2009 Changes to COBRA: What Employers Need to Know

March 19, 2009

Whether you think the federal stimulus package is a great idea or a bad one, the American Recovery and Reinvestment Act of 2009 became law on February 17, 2009.  Of the many changes made by the Recovery Act, employers need to be aware of new obligations the law places on them with respect to COBRA.  If your business has 20 or more employees and a group health plan that was in place for 50% or more of your working days last year— meaning COBRA applies to you—please read on to see what quick actions are required on your part.

What COBRA Does

Passed in 1986, the Consolidated Omnibus Budget Reconciliation Act or “COBRA” provides former employees, their spouses, and their dependents the opportunity to keep health insurance coverage under an employer’s group health plan in the event of involuntary termination (except for gross misconduct), divorce, eligibility for Medicare, and certain other circumstances. The premiums for this on-going coverage are generally borne by the beneficiary of the coverage.

What The Recovery Act Changes

In a nutshell, the Recovery Act provides a subsidy for 65% of the premiums for COBRA coverage for employees and their families for up to 9 months if the employee was involuntarily terminated between September 1, 2008, and December 31, 2009.  The cost of this subsidy is to be initially paid by employers who may then take a credit on their federal payroll taxes.

To be eligible for the subsidy, the former employee must meet the following criteria:
involuntary termination (except for gross misconduct) resulting in COBRA eligibility between September 1, 2008, and December 31, 2009 (the termination could have occurred before September 1, 2008);
not eligible for healthcare coverage under another plan, whether with a new employer, under a spouse’s group plan, or through Medicare; and
election to receive COBRA coverage following termination or during the additional election period created by the Recovery Act.

Eligible former employee or families who were already receiving COBRA benefits on February 17, 2009, may pay 35% of the required premium on the next date which premiums are due and for 9 months following that date.  Eligible former employees or families who elected not to receive COBRA benefits, but meet the above criteria, must be given notice of the change in the law by their former employer and allowed an additional period of 60 days to accept benefits. 
During the 9-month period of the subsidy, employers must make up the remaining 65% of the premium to the plan.  Employers may then claim reimbursement in the form of reduced federal payroll taxes.  The Secretary of the Treasury has been ordered to set out reporting guidelines for employers who wish to claim reimbursement subject to the minimum reporting requirements in the Recovery Act.

The subsidy is available to all eligible former employees.  Persons with modified adjusted gross income over $150,000.00 ($250,000 if filing jointly) are subject to recapture of the subsidy in the form of an increased income tax equal to the value of the subsidy received.1   Additionally, if a subsidy recipient becomes eligible for health care benefits under a different group plan while receiving the subsidy, they must give notice to the plan and cease receiving the subsidy (though they can maintain COBRA coverage).

What You Need To Know

For most employers, COBRA is handled by the plan administrator of their group health plan.  While the burden of handling the Recovery Act changes will also fall largely to plan administrators, employers have payment\reimbursement obligations and need to know what is required of their plan to make sure that the Recovery Act changes are carried out properly.

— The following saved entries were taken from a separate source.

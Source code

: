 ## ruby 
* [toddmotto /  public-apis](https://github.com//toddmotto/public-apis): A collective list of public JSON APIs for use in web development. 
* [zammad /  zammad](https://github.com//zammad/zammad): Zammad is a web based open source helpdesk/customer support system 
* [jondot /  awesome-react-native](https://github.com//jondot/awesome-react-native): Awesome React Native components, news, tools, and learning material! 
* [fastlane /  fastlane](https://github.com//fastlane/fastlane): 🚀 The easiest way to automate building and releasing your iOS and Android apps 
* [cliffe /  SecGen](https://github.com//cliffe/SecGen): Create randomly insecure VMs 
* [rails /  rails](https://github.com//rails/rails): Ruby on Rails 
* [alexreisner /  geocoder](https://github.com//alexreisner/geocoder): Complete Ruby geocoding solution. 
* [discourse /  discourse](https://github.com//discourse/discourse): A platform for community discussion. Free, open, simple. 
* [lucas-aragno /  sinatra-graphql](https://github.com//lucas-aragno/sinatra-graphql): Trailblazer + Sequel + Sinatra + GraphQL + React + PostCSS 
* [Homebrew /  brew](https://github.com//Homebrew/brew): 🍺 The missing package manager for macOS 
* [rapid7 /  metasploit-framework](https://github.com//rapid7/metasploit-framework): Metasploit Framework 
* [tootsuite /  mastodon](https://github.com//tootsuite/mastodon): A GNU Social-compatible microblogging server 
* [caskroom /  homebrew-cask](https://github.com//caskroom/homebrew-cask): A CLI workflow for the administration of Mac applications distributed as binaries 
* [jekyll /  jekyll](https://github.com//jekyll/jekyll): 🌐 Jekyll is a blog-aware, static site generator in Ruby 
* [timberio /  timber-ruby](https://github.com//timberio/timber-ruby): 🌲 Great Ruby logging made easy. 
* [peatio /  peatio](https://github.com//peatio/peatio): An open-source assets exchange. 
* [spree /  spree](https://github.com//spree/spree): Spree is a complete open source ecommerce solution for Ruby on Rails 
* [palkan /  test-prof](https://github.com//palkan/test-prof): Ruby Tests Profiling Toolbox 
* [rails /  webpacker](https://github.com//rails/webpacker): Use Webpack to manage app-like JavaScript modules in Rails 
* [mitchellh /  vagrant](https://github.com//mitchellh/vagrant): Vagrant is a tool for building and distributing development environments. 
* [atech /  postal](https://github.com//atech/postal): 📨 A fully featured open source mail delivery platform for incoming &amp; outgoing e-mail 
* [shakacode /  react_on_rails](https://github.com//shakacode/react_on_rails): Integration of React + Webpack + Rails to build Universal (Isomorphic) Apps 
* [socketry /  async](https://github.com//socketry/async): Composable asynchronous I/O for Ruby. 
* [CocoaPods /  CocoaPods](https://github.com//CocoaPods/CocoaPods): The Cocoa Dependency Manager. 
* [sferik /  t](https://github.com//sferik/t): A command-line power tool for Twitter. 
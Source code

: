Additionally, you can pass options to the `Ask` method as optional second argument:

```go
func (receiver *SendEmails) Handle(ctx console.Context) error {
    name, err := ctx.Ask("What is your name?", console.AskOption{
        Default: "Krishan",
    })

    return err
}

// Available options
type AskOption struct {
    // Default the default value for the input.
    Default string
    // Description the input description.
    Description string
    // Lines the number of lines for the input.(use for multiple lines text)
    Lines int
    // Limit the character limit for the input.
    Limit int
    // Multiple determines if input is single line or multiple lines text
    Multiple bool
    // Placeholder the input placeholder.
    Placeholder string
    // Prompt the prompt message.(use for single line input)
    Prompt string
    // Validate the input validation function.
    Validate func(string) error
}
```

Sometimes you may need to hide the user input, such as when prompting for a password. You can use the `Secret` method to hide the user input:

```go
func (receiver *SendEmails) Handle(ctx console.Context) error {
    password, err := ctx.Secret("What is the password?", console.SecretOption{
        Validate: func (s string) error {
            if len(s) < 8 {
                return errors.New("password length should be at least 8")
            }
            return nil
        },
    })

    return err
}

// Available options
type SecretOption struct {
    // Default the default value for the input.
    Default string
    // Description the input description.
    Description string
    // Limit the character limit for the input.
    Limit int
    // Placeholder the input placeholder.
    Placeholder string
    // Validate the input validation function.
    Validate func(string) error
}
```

The biggest burden to employers will be payment of the 65% subsidized portion of the premium during the 9-month eligibility period.  The Recovery Act does not provide any mechanism for the process of paying the subsidy and it will likely be left to employers and their plan administrators to resolve.  Once payment is made, however, employers may then take a corresponding credit against their federal payroll taxes when filing Form 941 quarterly.  Form 941 has been revised to accommodate this credit and a copy of it is available by clicking here.

Next, employers (or their plan administrator) are responsible for sending out revised eligibility notices for any employees terminated after March 19, 2009. This model notice has just been released and may be obtained by clicking here.  Additionally, employers must send out additional election period notices to former employees terminated after September 1, 2008 who are otherwise eligible under the conditions noted above that were previously offered COBRA but have not yet accepted or who have refused COBRA coverage.  A copy of the just-released additional election period model notice is obtained by clicking here, and must be sent by April 18, 2009.  This notice will allow those employees to elect COBRA coverage for a period equal to that which they could have received if they had timely requested COBRA at the time of termination, with the first 9 months at the discounted rate.

Because the Recovery Act does not apply to COBRA benefits because of divorce, Medicare eligibility, or change in dependent status, employers only have to provide notice or notice of additional enrollment period to employees who were involuntarily terminated.


1 A reduced rate premium reduction is available to eligible former employees and their families with modified adjusted gross income of $145,000 ($290,000 jointly) annually.